Without including pictures, set down every record exactly as it stands.

++++++

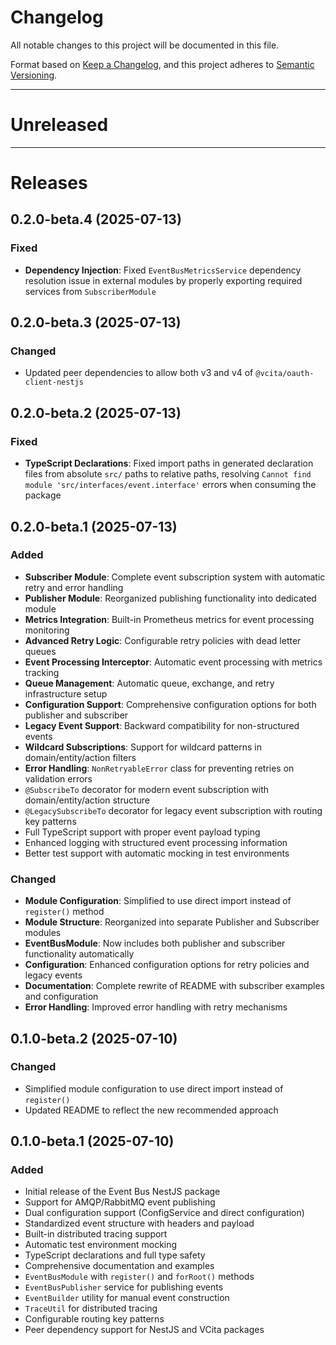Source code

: # Changelog
All notable changes to this project will be documented in this file.

Format based on [Keep a Changelog](https://keepachangelog.com/en/1.0.0/),
and this project adheres to [Semantic Versioning](https://semver.org/spec/v2.0.0.html).

---
# Unreleased

---
# Releases 

## 0.2.0-beta.4 (2025-07-13)
### Fixed
- **Dependency Injection**: Fixed `EventBusMetricsService` dependency resolution issue in external modules by properly exporting required services from `SubscriberModule`

## 0.2.0-beta.3 (2025-07-13)
### Changed
- Updated peer dependencies to allow both v3 and v4 of `@vcita/oauth-client-nestjs`

## 0.2.0-beta.2 (2025-07-13)
### Fixed
- **TypeScript Declarations**: Fixed import paths in generated declaration files from absolute `src/` paths to relative paths, resolving `Cannot find module 'src/interfaces/event.interface'` errors when consuming the package

## 0.2.0-beta.1 (2025-07-13)
### Added
- **Subscriber Module**: Complete event subscription system with automatic retry and error handling
- **Publisher Module**: Reorganized publishing functionality into dedicated module
- **Metrics Integration**: Built-in Prometheus metrics for event processing monitoring
- **Advanced Retry Logic**: Configurable retry policies with dead letter queues
- **Event Processing Interceptor**: Automatic event processing with metrics tracking
- **Queue Management**: Automatic queue, exchange, and retry infrastructure setup
- **Configuration Support**: Comprehensive configuration options for both publisher and subscriber
- **Legacy Event Support**: Backward compatibility for non-structured events
- **Wildcard Subscriptions**: Support for wildcard patterns in domain/entity/action filters
- **Error Handling**: `NonRetryableError` class for preventing retries on validation errors
- `@SubscribeTo` decorator for modern event subscription with domain/entity/action structure
- `@LegacySubscribeTo` decorator for legacy event subscription with routing key patterns
- Full TypeScript support with proper event payload typing
- Enhanced logging with structured event processing information
- Better test support with automatic mocking in test environments

### Changed
- **Module Configuration**: Simplified to use direct import instead of `register()` method
- **Module Structure**: Reorganized into separate Publisher and Subscriber modules
- **EventBusModule**: Now includes both publisher and subscriber functionality automatically
- **Configuration**: Enhanced configuration options for retry policies and legacy events
- **Documentation**: Complete rewrite of README with subscriber examples and configuration
- **Error Handling**: Improved error handling with retry mechanisms

## 0.1.0-beta.2 (2025-07-10)
### Changed
- Simplified module configuration to use direct import instead of `register()`
- Updated README to reflect the new recommended approach

## 0.1.0-beta.1 (2025-07-10) 
### Added
- Initial release of the Event Bus NestJS package
- Support for AMQP/RabbitMQ event publishing
- Dual configuration support (ConfigService and direct configuration)
- Standardized event structure with headers and payload
- Built-in distributed tracing support
- Automatic test environment mocking
- TypeScript declarations and full type safety
- Comprehensive documentation and examples
- `EventBusModule` with `register()` and `forRoot()` methods
- `EventBusPublisher` service for publishing events
- `EventBuilder` utility for manual event construction
- `TraceUtil` for distributed tracing
- Configurable routing key patterns
- Peer dependency support for NestJS and VCita packages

++++++

◆ **RESPONSE FOR THIS EXERCISE**
Source code

: # Changelog
All notable changes to this project will be documented in this file.

Format based on [Keep a Changelog](https://keepachangelog.com/en/1.0.0/),
and this project adheres to [Semantic Versioning](https://semver.org/spec/v2.0.0.html).

---
# Unreleased

---
# Releases 

## 0.2.0-beta.4 (2025-07-13)
### Fixed
- **Dependency Injection**: Fixed `EventBusMetricsService` dependency resolution issue in external modules by properly exporting required services from `SubscriberModule`

## 0.2.0-beta.3 (2025-07-13)
### Changed
- Updated peer dependencies to allow both v3 and v4 of `@vcita/oauth-client-nestjs`

## 0.2.0-beta.2 (2025-07-13)
### Fixed
- **TypeScript Declarations**: Fixed import paths in generated declaration files from absolute `src/` paths to relative paths, resolving `Cannot find module 'src/interfaces/event.interface'` errors when consuming the package

## 0.2.0-beta.1 (2025-07-13)
### Added
- **Subscriber Module**: Complete event subscription system with automatic retry and error handling
- **Publisher Module**: Reorganized publishing functionality into dedicated module
- **Metrics Integration**: Built-in Prometheus metrics for event processing monitoring
- **Advanced Retry Logic**: Configurable retry policies with dead letter queues
- **Event Processing Interceptor**: Automatic event processing with metrics tracking
- **Queue Management**: Automatic queue, exchange, and retry infrastructure setup
- **Configuration Support**: Comprehensive configuration options for both publisher and subscriber
- **Legacy Event Support**: Backward compatibility for non-structured events
- **Wildcard Subscriptions**: Support for wildcard patterns in domain/entity/action filters
- **Error Handling**: `NonRetryableError` class for preventing retries on validation errors
- `@SubscribeTo` decorator for modern event subscription with domain/entity/action structure
- `@LegacySubscribeTo` decorator for legacy event subscription with routing key patterns
- Full TypeScript support with proper event payload typing
- Enhanced logging with structured event processing information
- Better test support with automatic mocking in test environments

### Changed
- **Module Configuration**: Simplified to use direct import instead of `register()` method
- **Module Structure**: Reorganized into separate Publisher and Subscriber modules
- **EventBusModule**: Now includes both publisher and subscriber functionality automatically
- **Configuration**: Enhanced configuration options for retry policies and legacy events
- **Documentation**: Complete rewrite of README with subscriber examples and configuration
- **Error Handling**: Improved error handling with retry mechanisms

## 0.1.0-beta.2 (2025-07-10)
### Changed
- Simplified module configuration to use direct import instead of `register()`
- Updated README to reflect the new recommended approach

## 0.1.0-beta.1 (2025-07-10) 
### Added
- Initial release of the Event Bus NestJS package
- Support for AMQP/RabbitMQ event publishing
- Dual configuration support (ConfigService and direct configuration)
- Standardized event structure with headers and payload
- Built-in distributed tracing support
- Automatic test environment mocking
- TypeScript declarations and full type safety
- Comprehensive documentation and examples
- `EventBusModule` with `register()` and `forRoot()` methods
- `EventBusPublisher` service for publishing events
- `EventBuilder` utility for manual event construction
- `TraceUtil` for distributed tracing
- Configurable routing key patterns
- Peer dependency support for NestJS and VCita packages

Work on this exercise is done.